Note that the above quick checks do not capture situations where neither the country name or country code are provided as expected (e.g. the code _NL_ with country name _Nederland_ would be ignored and excluded). However, it does still tell us something about whether we can trust the codes and country naming.
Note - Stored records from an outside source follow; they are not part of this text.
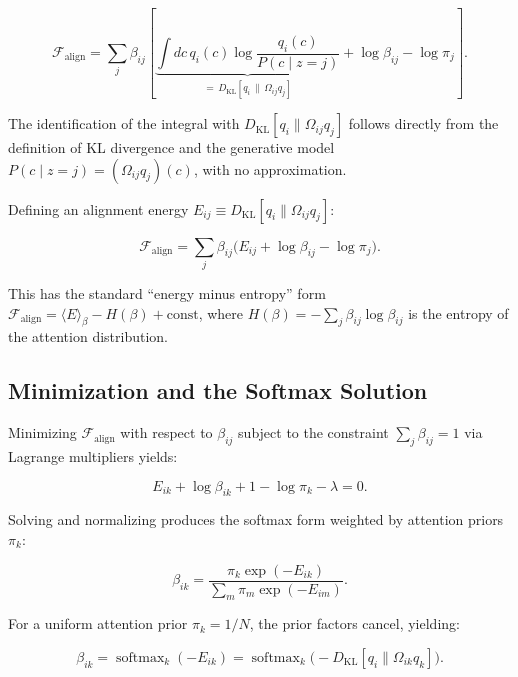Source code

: \documentclass[12pt]{article}
\begin{document}
\begin{equation}
\mathcal{F}_{\text{align}} = \sum_j \beta_{ij} \left[ \underbrace{\int dc\, q_i(c) \log \frac{q_i(c)}{P(c \mid z{=}j)}}_{= \, D_{\mathrm{KL}}[q_i \,\|\, \Omega_{ij} q_j]} + \log \beta_{ij} - \log \pi_j \right].
\label{eq:mixture_free_energy}
\end{equation}

The identification of the integral with $D_{\mathrm{KL}}[q_i \| \Omega_{ij} q_j]$ follows directly from the definition of KL divergence and the generative model $P(c \mid z{=}j) = (\Omega_{ij} q_j)(c)$, with no approximation.

Defining an alignment energy $E_{ij} \equiv D_{\mathrm{KL}}[q_i \| \Omega_{ij} q_j]$:

\begin{equation}
\mathcal{F}_{\text{align}} = \sum_j \beta_{ij} \big( E_{ij} + \log \beta_{ij} - \log \pi_j \big).
\end{equation}

This has the standard ``energy minus entropy'' form $\mathcal{F}_{\text{align}} = \langle E \rangle_\beta - H(\beta) + \text{const}$, where $H(\beta) = -\sum_j \beta_{ij} \log \beta_{ij}$ is the entropy of the attention distribution.

\subsection{Minimization and the Softmax Solution}

Minimizing $\mathcal{F}_{\text{align}}$ with respect to $\beta_{ij}$ subject to the constraint $\sum_j \beta_{ij} = 1$ via Lagrange multipliers yields:

\begin{equation}
E_{ik} + \log \beta_{ik} + 1 - \log \pi_k - \lambda = 0.
\end{equation}

Solving and normalizing produces the softmax form weighted by attention priors $\pi_k$:

\begin{equation}
\beta_{ik} = \frac{\pi_k \exp(-E_{ik})}{\sum_m \pi_m \exp(-E_{im})}.
\label{eq:mixture_softmax_general}
\end{equation}

For a uniform attention prior $\pi_k = 1/N$, the prior factors cancel, yielding:

\begin{equation}
\boxed{\beta_{ik} = \operatorname{softmax}_k(-E_{ik}) = \operatorname{softmax}_k\!\big(-D_{\mathrm{KL}}[q_i \| \Omega_{ik} q_k]\big).}
\label{eq:mixture_softmax}
\end{equation}
\end{document}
If the code returns more results and the name the same number as the results query, we do get the option to query more broadly (on country code) or more narrowly (on country name).

In [None]:
#look at officers 'mismatch'
query = "match (n:Officer) where (n.country_codes CONTAINS 'NLD' AND NOT n.countries CONTAINS 'Netherlands') return n"
query_response = db_session.run(query)
officers_mismatch_nl = pd.DataFrame([dict(record.data()['n']) for record in query_response])
df_oneliner(officers_mismatch_nl)

In [None]:
officers_mismatch_nl

In [None]:
#look at entities
query = "MATCH (n:Entity) WHERE n.country_codes CONTAINS 'NLD' RETURN n"
query_response = db_session.run(query)
entities_nl = pd.DataFrame([dict(record.data()['n']) for record in query_response])
df_oneliner(entities_nl)

In [None]:
entities_nl

In [None]:
#look at officers
query = "MATCH (n:Officer) WHERE n.country_codes CONTAINS 'NLD' RETURN n"
query_response = db_session.run(query)
officers_nl = pd.DataFrame([dict(record.data()['n']) for record in query_response])
df_oneliner(officers_nl)

In [None]:
officers_nl

## Load Results David

David separately extracted data on entities and officers based in the Netherlands.

In [None]:
#file names
entities_file_david = "entities_nl_address.csv"
officers_file_david = "officers_nl_address.csv"

In [None]:
#entities david
entities_david = pd.read_csv(os.path.join(data_david,entities_file_david))
df_oneliner(entities_david)

In [None]:
#officers david
officers_david = pd.read_csv(os.path.join(data_david,officers_file_david))
df_oneliner(officers_david)

In [None]:
#TODO: compare data with David's explicitly
#TODO: make composite search that finds all with Dutch connection
#TODO: make 2nd generation (or further) matching based on full Dutch datasets
#TODO: have summary statistics to compare prevalence of NL in the datasets (ideally by dataset)